Your task:
The answer must consist of every line below that holds the word "mempool".

Raw data:
____
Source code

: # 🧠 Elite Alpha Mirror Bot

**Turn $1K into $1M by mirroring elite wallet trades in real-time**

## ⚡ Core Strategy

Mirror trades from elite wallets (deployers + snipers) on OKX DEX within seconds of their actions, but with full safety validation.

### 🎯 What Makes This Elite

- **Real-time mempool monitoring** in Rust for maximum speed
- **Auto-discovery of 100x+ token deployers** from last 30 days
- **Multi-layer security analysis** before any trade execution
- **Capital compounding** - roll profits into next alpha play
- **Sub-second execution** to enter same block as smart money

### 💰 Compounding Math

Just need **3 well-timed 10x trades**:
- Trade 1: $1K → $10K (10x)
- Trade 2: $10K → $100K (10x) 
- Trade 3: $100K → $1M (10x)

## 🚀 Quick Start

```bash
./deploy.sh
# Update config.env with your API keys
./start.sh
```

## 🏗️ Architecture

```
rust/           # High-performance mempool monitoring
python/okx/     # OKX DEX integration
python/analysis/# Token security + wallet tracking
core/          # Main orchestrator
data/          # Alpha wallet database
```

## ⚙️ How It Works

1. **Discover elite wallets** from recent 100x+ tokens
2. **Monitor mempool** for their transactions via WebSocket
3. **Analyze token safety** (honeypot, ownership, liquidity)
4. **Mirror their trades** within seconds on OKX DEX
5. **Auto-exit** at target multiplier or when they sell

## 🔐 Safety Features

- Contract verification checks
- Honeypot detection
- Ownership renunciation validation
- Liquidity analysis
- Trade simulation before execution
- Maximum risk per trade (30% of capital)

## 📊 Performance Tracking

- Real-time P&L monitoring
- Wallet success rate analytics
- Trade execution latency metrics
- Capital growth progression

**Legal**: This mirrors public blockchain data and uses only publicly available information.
____
Exercise solution:
- **Real-time mempool monitoring** in Rust for maximum speed
rust/           # High-performance mempool monitoring
2. **Monitor mempool** for their transactions via WebSocket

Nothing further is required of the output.